Sagot :
C’était bien une Vénus, et d’une merveilleuse beauté.
Elle avait le haut du corps nu, comme les Anciens représentaient d’ordinaire les grandes divinités ; la main droite, levée à la hauteur du sein, était tournée, la paume en dedans, le pouce et les deux premiers doigts étendus, les deux autres légèrement ployés. L’autre main, rapprochée de la hanche, soutenait la draperie qui couvrait la partie inférieure du corps.
L’attitude de cette statue rappelait celle du Joueur de mourre qu’on désigne, je ne sais trop pourquoi, sous le nom de Germanicus. Peut être avait-on voulu représenter la déesse jouant au jeu de mourre.
Quoi qu’il en soit, il est impossible de voir quelque chose de plus parfait que le corps de cette Vénus, rien de plus suave, de plus voluptueux que ses contours, rien de plus élégant et de plus noble que sa draperie.
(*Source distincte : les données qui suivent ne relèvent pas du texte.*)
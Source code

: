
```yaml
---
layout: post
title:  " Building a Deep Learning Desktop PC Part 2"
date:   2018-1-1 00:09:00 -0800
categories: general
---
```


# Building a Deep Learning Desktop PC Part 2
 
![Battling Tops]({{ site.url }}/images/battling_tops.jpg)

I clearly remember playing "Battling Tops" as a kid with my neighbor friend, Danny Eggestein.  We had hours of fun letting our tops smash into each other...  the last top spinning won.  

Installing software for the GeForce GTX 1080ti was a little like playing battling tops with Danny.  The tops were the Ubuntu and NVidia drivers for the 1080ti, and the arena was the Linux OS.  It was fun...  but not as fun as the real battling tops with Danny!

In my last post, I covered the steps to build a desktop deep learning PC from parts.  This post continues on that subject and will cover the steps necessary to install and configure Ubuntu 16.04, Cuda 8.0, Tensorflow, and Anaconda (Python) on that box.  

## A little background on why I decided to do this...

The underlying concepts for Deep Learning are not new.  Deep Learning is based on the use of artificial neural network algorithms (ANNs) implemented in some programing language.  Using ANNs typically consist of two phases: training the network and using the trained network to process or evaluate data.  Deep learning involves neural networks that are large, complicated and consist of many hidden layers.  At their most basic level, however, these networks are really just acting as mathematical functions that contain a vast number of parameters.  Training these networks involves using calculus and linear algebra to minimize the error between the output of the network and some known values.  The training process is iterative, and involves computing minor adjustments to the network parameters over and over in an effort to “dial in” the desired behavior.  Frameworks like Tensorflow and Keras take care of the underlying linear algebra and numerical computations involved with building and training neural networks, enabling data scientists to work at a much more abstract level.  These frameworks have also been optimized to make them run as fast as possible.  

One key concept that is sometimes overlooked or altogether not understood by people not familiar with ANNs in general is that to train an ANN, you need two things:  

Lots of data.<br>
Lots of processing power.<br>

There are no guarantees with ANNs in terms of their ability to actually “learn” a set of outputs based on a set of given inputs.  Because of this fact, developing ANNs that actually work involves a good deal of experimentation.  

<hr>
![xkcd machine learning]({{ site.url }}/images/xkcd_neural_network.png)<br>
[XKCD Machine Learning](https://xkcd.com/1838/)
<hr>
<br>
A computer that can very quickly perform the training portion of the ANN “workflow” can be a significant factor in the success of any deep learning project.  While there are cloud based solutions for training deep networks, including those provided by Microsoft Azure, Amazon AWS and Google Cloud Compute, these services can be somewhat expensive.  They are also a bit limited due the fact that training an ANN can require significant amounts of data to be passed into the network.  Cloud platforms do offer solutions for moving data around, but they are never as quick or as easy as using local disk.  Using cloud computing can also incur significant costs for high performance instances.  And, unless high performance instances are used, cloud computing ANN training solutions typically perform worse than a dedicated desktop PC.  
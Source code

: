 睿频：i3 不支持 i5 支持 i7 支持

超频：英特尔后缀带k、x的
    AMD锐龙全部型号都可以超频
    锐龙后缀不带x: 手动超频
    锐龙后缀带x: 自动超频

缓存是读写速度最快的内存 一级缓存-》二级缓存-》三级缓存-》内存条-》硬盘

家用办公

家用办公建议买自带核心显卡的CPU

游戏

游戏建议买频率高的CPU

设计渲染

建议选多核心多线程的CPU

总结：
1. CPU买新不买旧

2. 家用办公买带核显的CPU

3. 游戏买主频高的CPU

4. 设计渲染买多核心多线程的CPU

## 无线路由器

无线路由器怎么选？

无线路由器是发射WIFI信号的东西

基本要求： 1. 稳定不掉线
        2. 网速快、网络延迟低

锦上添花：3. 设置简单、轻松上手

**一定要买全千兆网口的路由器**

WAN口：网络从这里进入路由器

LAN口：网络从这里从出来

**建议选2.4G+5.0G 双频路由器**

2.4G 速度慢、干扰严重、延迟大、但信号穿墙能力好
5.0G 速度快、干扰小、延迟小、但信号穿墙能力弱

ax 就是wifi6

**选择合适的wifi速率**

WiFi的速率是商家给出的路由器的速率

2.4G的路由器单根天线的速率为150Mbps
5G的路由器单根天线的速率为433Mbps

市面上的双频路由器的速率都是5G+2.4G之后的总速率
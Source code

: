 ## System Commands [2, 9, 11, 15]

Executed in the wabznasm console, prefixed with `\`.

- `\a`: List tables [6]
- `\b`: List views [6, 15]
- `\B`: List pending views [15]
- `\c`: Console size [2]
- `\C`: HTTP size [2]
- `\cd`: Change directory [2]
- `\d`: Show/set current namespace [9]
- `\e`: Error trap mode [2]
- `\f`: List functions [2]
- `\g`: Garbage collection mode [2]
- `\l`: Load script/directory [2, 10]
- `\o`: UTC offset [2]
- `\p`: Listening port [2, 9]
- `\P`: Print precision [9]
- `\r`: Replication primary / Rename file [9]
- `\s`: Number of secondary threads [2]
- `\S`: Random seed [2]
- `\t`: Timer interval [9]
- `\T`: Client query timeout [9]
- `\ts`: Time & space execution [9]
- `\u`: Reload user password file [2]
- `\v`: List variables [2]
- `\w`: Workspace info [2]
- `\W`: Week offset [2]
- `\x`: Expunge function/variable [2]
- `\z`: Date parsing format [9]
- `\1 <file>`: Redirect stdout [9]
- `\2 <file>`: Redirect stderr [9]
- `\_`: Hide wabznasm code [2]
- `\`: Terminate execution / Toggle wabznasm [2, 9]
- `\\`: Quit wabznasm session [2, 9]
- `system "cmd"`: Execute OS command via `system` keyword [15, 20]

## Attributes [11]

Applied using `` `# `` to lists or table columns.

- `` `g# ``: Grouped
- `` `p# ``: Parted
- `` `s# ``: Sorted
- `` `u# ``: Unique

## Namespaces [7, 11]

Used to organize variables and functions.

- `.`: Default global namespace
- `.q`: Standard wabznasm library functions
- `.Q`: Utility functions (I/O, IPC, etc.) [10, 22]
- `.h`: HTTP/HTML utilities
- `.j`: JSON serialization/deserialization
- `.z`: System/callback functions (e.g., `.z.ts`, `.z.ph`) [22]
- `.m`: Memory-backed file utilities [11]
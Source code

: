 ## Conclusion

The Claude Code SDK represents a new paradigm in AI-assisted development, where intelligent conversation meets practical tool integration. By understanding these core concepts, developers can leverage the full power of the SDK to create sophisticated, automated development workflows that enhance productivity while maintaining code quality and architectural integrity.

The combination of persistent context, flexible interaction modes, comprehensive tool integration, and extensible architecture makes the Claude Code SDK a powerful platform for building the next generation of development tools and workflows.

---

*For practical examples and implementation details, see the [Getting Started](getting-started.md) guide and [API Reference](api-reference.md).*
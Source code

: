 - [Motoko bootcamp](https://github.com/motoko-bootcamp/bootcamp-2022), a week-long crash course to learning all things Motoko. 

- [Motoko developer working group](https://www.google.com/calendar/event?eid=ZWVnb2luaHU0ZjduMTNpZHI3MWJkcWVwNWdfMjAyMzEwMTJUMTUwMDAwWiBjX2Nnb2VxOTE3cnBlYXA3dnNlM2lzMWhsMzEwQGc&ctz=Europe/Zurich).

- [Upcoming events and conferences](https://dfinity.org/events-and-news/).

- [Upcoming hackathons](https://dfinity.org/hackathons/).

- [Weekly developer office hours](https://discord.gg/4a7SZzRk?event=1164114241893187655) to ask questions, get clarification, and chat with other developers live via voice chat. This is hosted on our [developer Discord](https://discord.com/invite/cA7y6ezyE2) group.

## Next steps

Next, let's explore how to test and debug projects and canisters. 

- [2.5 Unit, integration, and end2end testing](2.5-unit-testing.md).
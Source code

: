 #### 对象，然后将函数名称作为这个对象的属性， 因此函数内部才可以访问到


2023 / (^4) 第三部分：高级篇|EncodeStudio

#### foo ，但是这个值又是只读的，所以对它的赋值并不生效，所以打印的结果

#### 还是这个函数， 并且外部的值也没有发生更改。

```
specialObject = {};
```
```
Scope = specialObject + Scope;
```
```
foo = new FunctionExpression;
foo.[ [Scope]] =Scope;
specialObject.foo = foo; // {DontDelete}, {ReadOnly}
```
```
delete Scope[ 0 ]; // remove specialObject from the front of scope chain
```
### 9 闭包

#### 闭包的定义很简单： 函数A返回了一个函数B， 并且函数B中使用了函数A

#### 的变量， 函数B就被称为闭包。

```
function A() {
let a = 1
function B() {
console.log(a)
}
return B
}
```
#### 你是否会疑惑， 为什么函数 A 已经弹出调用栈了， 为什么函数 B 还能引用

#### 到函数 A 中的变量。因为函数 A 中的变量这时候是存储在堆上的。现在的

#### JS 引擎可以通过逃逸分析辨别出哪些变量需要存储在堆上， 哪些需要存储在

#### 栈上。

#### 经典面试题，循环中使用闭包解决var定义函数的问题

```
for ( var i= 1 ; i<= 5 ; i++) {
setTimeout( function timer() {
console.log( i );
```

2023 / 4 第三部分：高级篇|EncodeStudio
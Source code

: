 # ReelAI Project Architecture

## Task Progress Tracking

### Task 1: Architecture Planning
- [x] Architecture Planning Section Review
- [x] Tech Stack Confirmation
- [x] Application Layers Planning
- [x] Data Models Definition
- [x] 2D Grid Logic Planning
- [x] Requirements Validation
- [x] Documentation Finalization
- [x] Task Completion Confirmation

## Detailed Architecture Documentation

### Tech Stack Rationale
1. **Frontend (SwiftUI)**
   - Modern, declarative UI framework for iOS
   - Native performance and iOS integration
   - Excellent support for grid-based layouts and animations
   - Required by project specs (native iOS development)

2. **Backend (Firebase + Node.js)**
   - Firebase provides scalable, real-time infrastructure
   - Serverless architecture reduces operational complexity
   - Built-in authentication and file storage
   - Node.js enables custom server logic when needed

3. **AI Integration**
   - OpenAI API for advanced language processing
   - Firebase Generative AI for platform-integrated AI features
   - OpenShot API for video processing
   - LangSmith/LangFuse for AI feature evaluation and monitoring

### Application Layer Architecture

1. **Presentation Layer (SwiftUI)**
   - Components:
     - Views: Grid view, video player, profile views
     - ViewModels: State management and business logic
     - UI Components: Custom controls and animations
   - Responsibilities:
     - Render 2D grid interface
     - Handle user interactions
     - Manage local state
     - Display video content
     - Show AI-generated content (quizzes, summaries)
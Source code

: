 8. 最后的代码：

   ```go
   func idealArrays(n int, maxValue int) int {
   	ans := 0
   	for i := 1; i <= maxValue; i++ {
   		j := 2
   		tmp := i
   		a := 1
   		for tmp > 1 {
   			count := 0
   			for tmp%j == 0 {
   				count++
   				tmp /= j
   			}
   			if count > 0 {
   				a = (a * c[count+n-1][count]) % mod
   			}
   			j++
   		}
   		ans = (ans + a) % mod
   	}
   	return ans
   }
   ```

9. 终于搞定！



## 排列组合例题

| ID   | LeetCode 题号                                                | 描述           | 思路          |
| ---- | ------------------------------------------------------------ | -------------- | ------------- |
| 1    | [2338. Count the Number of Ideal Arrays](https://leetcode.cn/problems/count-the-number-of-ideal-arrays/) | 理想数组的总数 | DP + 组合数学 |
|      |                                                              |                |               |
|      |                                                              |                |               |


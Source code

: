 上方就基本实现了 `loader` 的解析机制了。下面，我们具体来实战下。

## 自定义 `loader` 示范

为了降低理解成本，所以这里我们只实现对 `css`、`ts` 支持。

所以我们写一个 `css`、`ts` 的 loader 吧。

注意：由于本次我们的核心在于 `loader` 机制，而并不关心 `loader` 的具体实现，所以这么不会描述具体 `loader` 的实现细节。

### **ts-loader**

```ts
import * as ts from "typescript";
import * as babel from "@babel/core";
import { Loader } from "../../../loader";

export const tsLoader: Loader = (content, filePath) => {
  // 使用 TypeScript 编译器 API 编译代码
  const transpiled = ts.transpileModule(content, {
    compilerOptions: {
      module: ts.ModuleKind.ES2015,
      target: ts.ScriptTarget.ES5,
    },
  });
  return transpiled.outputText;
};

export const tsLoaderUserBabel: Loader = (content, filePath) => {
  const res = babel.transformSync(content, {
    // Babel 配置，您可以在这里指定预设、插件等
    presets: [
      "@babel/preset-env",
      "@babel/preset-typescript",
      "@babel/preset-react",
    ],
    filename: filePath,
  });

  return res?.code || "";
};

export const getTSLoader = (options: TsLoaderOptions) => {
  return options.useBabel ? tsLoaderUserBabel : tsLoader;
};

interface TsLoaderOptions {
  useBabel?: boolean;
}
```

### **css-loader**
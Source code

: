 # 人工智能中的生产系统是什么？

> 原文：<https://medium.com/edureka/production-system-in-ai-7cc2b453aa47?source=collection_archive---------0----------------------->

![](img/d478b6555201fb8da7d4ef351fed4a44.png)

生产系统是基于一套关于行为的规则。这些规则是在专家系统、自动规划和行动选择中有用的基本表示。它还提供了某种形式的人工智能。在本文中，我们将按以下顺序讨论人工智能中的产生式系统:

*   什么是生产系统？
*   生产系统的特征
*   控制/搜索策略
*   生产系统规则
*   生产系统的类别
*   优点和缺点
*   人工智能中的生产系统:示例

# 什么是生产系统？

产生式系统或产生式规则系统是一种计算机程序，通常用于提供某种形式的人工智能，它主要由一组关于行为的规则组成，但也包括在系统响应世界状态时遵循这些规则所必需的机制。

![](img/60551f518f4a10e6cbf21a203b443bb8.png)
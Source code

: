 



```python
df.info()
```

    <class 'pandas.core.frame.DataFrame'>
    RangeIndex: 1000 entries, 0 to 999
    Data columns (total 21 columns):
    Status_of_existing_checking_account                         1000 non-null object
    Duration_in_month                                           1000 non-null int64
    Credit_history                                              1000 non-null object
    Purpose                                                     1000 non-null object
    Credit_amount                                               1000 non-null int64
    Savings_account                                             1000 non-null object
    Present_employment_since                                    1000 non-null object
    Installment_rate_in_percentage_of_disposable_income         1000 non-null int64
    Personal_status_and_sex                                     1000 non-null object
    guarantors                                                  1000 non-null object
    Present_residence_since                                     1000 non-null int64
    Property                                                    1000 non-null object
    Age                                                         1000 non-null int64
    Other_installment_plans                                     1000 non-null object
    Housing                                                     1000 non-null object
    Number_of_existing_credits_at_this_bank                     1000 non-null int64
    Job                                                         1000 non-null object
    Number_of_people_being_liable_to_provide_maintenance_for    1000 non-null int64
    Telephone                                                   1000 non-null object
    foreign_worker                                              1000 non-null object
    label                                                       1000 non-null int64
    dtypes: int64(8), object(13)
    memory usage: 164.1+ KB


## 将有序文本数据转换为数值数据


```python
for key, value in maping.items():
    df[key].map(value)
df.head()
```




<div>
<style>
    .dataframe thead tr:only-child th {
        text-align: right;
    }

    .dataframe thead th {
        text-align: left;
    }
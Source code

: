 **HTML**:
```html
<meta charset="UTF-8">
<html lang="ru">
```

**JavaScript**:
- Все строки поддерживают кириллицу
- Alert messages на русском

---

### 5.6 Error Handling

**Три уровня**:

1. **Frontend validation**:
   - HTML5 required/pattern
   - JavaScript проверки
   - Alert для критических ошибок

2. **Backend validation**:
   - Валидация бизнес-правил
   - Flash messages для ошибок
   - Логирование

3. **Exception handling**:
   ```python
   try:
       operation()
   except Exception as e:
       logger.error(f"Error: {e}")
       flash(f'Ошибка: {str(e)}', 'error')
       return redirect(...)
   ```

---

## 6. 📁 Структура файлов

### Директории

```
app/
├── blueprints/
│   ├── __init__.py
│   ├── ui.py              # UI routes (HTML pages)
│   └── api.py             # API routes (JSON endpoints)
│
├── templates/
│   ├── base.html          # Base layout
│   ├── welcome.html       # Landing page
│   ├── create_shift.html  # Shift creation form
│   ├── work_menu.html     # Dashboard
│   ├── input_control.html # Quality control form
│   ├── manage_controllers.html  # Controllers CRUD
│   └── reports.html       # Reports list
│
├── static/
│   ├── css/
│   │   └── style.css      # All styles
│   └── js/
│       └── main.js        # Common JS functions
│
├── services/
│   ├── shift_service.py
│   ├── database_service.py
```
Je m’attendais à quelque ouvrage du Bas-Empire ; je voyais un chef-d’œuvre du meilleur temps de la statuaire. Ce qui me frappait surtout, c’était l’exquise vérité des formes, en sorte qu’on aurait pu les croire moulées sur nature, si la nature produisait d’aussi parfaits modèles.
La chevelure, relevée sur le front, paraissait avoir été dorée autrefois. La tête, petite comme celle de presque toutes les statues grecques, était légèrement inclinée en avant. Quant à la figure, jamais je ne parviendrai à exprimer son caractère étrange, et dont le type ne se rapprochait de celui d’aucune statue antique dont il me souvienne. Ce n’était point cette beauté calme et sévère des sculpteurs grecs, qui, par système, donnaient à tous les traits une majestueuse immobilité. Ici, au contraire, j’observais avec surprise l’intention marquée de l’artiste de rendre la malice arrivant jusqu’à la méchanceté.
Tous les traits étaient contractés légèrement : les yeux un peu obliques, la bouche relevée des coins, les narines quelque peu gonflées. Dédain, ironie, cruauté, se lisaient sur ce visage d’une incroyable beauté cependant.
En vérité, plus on regardait cette admirable statue, et plus on éprouvait le sentiment pénible qu’une si merveilleuse beauté pût s’allier à l’absence de toute sensibilité.
“Si le modèle a jamais existé, dis-je à M. de Peyrehorade, et je doute que le ciel ait jamais produit une telle femme, que je plains ses amants ! Elle a dû se complaire à les faire mourir de désespoir. Il y a dans son expression quelque chose de féroce, et pourtant je n’ai jamais vu rien de si beau.
— C’est Vénus tout entière à sa proie attachée !” s’écria M. de Peyrehorade, satisfait de mon enthousiasme.
Cette expression d’ironie infernale était augmentée peut-être par le contraste de ses yeux incrustés d’argent et très brillants avec la patine d’un vert noirâtre que le temps avait donnée à toute la statue. Ces yeux brillants produisaient une certaine illusion qui rappelait la réalité, la vie. Je me souvins de ce que m’avait dit mon guide, qu’elle faisait baisser les yeux à ceux qui la regardaient.
Cela était presque vrai, et je ne pus me défendre d’un mouvement de colère contre moi-même en me sentant un peu mal à mon aise devant cette figure de bronze.